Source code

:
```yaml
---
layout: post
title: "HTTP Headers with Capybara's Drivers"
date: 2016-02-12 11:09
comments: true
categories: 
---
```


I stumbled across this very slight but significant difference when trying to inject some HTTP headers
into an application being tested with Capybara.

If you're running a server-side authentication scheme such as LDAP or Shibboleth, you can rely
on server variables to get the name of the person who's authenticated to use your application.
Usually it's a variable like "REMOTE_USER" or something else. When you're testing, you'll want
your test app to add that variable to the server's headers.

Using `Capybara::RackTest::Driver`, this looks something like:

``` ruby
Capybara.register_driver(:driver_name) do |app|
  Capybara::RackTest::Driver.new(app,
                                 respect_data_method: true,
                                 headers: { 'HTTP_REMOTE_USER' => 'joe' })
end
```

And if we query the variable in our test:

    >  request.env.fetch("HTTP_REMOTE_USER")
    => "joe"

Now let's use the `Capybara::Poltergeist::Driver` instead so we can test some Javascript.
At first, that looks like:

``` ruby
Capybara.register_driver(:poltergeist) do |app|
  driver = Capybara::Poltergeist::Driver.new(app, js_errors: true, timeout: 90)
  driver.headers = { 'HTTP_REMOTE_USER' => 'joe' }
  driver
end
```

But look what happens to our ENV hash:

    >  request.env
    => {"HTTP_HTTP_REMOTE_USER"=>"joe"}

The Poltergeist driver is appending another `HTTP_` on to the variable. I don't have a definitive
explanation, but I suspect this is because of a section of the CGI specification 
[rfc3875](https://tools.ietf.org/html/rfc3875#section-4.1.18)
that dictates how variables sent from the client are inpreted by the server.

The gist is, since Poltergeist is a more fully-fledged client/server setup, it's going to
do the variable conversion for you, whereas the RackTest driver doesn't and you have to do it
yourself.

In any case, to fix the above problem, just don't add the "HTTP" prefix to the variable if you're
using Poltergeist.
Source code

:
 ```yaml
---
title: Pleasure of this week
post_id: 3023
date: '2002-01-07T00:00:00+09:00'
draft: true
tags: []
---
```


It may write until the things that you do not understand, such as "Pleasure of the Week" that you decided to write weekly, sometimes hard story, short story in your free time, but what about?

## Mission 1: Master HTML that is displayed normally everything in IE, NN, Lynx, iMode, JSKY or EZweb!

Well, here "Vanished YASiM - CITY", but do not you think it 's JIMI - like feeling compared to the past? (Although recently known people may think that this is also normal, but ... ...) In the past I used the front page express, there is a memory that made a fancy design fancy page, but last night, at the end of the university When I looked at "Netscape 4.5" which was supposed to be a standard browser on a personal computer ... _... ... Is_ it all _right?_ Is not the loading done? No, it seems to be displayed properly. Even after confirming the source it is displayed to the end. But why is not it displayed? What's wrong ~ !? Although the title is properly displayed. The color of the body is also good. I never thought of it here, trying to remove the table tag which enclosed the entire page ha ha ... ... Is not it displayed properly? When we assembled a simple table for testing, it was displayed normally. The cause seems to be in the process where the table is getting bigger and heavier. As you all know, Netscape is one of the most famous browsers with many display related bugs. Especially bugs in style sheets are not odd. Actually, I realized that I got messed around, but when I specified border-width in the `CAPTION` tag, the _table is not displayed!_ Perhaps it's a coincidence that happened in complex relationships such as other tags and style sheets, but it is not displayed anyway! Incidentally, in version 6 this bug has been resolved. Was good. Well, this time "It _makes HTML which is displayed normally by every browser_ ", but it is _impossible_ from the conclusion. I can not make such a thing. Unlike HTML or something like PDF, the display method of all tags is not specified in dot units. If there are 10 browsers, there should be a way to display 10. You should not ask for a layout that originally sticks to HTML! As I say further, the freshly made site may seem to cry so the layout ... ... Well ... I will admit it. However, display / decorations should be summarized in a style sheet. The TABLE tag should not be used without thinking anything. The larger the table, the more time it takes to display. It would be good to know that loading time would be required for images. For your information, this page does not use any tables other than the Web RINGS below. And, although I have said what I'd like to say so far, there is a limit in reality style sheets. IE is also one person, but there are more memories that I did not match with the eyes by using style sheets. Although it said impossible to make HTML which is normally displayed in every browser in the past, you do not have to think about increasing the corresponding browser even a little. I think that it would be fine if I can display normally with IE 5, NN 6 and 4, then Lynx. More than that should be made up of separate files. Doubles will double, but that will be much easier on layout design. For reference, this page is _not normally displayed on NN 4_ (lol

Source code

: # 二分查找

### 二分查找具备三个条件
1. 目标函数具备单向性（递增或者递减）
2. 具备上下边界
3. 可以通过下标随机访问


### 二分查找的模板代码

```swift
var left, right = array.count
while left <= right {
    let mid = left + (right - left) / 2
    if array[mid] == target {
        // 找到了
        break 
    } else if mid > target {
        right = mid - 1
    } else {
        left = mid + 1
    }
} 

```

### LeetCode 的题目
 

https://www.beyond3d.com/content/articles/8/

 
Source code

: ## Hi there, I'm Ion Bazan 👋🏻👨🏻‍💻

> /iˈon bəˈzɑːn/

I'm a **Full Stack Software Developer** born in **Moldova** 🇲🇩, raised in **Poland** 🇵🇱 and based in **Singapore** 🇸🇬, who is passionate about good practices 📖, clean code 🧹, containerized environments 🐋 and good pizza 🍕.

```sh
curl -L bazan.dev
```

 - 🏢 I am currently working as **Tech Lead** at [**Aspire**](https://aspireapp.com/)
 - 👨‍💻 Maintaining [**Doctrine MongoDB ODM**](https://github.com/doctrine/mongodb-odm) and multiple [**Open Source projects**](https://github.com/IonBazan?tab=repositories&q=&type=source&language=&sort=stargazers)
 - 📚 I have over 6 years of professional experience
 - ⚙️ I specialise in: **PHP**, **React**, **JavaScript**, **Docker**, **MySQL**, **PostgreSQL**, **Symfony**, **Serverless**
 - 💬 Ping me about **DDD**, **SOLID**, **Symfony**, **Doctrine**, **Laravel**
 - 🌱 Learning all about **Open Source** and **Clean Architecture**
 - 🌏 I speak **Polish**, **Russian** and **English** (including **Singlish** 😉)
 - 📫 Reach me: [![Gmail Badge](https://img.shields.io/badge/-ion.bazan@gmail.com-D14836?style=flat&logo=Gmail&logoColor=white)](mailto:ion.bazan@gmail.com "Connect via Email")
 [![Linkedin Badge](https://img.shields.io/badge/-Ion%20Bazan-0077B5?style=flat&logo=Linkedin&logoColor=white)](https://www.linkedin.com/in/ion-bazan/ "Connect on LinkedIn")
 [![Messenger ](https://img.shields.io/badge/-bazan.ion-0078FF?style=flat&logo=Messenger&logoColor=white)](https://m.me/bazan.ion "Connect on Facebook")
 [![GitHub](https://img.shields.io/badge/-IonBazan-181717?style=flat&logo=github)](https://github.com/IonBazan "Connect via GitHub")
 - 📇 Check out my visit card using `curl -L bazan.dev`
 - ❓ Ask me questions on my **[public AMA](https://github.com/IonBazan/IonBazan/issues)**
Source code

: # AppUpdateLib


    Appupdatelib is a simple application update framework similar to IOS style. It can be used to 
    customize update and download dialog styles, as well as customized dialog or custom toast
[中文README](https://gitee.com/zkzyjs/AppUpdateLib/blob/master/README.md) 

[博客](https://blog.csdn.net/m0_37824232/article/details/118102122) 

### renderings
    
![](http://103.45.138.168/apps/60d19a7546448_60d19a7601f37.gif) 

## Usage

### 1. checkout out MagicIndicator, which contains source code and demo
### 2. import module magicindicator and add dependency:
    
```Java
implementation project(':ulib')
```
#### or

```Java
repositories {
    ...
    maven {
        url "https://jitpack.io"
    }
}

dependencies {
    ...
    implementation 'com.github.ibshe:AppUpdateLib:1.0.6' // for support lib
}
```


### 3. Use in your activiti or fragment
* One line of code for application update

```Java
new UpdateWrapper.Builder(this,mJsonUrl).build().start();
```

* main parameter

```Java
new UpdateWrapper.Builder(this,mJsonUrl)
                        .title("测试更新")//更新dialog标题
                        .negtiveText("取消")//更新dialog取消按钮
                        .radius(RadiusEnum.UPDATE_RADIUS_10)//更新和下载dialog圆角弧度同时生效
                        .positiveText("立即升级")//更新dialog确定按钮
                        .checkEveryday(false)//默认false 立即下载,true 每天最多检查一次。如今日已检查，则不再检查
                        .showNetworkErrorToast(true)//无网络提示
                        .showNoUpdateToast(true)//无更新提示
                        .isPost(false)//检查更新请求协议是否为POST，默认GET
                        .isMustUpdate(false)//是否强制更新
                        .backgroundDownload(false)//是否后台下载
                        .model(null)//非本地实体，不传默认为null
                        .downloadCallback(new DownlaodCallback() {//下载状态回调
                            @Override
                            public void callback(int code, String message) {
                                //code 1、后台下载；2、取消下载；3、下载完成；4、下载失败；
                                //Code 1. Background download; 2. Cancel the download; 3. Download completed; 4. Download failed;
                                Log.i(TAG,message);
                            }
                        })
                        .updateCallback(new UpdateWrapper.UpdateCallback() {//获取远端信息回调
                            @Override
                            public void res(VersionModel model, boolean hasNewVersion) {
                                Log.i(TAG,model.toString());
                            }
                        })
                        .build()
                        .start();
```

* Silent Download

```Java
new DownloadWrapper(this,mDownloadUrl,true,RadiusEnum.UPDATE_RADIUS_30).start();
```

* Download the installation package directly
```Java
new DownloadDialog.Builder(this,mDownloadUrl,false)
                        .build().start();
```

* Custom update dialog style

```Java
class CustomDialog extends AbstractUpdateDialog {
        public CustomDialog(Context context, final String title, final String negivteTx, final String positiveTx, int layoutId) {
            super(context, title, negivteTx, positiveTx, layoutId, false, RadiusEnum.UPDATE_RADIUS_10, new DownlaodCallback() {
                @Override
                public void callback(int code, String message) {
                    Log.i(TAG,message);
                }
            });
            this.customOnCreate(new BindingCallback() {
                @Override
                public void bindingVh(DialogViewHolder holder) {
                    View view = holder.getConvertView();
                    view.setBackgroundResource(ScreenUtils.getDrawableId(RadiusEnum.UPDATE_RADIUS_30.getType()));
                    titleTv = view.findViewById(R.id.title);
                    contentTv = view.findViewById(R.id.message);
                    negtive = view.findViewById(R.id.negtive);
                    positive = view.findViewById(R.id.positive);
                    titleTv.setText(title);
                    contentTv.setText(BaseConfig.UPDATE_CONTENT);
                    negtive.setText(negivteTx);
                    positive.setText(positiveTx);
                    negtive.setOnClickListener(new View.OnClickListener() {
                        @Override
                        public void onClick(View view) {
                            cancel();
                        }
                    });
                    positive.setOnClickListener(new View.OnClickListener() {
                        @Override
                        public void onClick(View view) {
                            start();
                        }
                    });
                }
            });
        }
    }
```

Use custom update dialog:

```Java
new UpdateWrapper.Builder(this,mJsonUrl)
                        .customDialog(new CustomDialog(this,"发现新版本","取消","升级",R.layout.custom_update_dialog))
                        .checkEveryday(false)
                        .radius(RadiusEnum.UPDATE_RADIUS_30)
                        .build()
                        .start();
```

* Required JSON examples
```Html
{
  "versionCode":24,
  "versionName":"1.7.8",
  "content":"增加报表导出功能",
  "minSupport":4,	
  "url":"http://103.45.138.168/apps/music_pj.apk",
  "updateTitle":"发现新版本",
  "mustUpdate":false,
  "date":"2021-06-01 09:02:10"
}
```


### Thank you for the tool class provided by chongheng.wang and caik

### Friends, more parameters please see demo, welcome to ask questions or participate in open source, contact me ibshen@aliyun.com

****************************************

Task directions:
Every line of the entries above that includes "contentTv" should be copied.

Task response:
                    contentTv = view.findViewById(R.id.message);
                    contentTv.setText(BaseConfig.UPDATE_CONTENT);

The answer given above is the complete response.